STATS: Online Student Services Come of Age
From the Syllabus2005 Executive Summit Survey: Institutions leverage online
student services to foster community and value the customer.
ONE OF THE MAJOR THEMES explored this past summer at the Syllabus2005
Executive Summit (www.campus-
technology.com/summer2005) was “Students as Customers: Online Student Services.”
The report compiled for Executive Summit participants by Eduventures Inc. (www.eduventures.com)
includes the results of a survey of available research, along with selected
expert and participant commentary. The following is derived from that report.
Key Drivers of Online Student Services
Driving institutional interest in providing new
services is the increasing sensitivity to student expectations of a lifestyle
comparable to the ones they are familiar with as digital consumers. Simply put,
students’ experiences with the likes of Amazon.com and iTunes have conditioned
them to expect the same level of service from their institutions.

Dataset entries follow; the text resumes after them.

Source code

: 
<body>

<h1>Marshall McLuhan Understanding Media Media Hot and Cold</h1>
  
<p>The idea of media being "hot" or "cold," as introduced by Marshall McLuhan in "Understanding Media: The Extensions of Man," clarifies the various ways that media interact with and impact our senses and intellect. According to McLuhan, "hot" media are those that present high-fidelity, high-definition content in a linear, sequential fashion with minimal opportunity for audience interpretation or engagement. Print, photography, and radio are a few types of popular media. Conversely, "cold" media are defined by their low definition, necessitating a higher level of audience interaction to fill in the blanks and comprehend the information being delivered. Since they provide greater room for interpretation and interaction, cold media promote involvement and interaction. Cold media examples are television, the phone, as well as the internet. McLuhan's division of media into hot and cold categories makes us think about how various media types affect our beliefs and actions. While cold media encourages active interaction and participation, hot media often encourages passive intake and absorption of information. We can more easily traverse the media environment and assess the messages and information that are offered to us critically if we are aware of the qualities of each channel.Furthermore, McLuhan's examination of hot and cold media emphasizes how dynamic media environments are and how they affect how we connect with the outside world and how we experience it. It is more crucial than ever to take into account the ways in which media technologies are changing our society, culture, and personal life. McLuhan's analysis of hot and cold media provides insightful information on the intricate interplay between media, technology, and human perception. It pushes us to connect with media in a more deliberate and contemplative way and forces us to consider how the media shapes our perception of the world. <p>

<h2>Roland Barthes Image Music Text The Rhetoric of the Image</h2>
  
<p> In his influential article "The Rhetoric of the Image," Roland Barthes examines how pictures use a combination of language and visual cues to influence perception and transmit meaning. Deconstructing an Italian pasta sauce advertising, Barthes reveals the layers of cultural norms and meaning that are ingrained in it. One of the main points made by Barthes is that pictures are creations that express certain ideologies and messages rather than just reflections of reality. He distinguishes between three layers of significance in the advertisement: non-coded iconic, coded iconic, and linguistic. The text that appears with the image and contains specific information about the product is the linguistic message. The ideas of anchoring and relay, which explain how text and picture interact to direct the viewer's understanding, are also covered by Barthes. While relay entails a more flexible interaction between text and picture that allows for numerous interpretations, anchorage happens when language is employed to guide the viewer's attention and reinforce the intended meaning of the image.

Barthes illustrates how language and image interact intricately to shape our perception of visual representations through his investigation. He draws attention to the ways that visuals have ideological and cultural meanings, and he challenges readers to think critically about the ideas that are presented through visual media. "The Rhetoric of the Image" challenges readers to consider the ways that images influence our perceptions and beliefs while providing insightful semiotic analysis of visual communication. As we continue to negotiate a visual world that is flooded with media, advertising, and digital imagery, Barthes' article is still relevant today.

Strategic institutional goals. While online student services take many
forms and provide access to several types of services (e.g., registration, eCommerce,
and financial aid), student retention and student services are identified as
two of the truly high-impact areas for technology inside post-secondary institutions.
Those areas are undergoing fundamental changes as their operations and systems
shift from traditional, paper-based ones, to 24/7/365 availability. This shift
is often tightly linked to an institution’s strategic academic and economic
objectives; the goals are to provide value to students while also providing
institutions with the means to better shape admissions-yield demographics and
realize staff-productivity gains.
CRM and relationship management. A cornerstone of many institutions’
new approaches to customer service: maximizing the use of the latest customer/constituent
relationship management (CRM) technologies. Similar to CRM practices in the
commercial and corporate world, the move to online student CRM addresses the
economics that drive institutions, by quickly leveraging the student relationship
into an institutional commitment.
Student-Centered Recruitment/Admissions: Data Points
Enrollment management/recruitment systems represent the vanguard of a shift
toward relationship-based systems. “Increasing enrollment” ranked within the
top 10 institutional strategic objectives in a 2004 Eduventures survey, Higher
Education Survey on Leadership, Innovation, and Technology, with 64 percent
of senior administrators citing technology as contributing to the attainment
of these objectives. From a student lifecycle point of view, technology is increasingly
being used to facilitate relationship management. Web sites are a first point
of contact for many prospective students, as institutions move from using the
Internet as a supplemental means of offering institutional information, to the
primary mode. A March 2005 survey of 661 higher ed institutions by the National
Association for College Admission Counseling (NACAC State of College Admission;
www.nacac.com) found that
36 percent of students inquiring about application to the colleges and universities
surveyed use the Web or e-mail.
Applications only, or end-to-end? The admissions process is conducted
online to varying degrees across institutions, while the general trend is toward
end-to-end online capability. The December 2004 Campus Computing Project (below)
shows high numbers of admissions-related resources offered on college and university
Web sites. While there is little doubt that providing online access to admissions
and other services provides compelling value for institutions in terms of staff
productivity and competing for new students, students’ technology expectations
are paramount when it comes to delivering student services.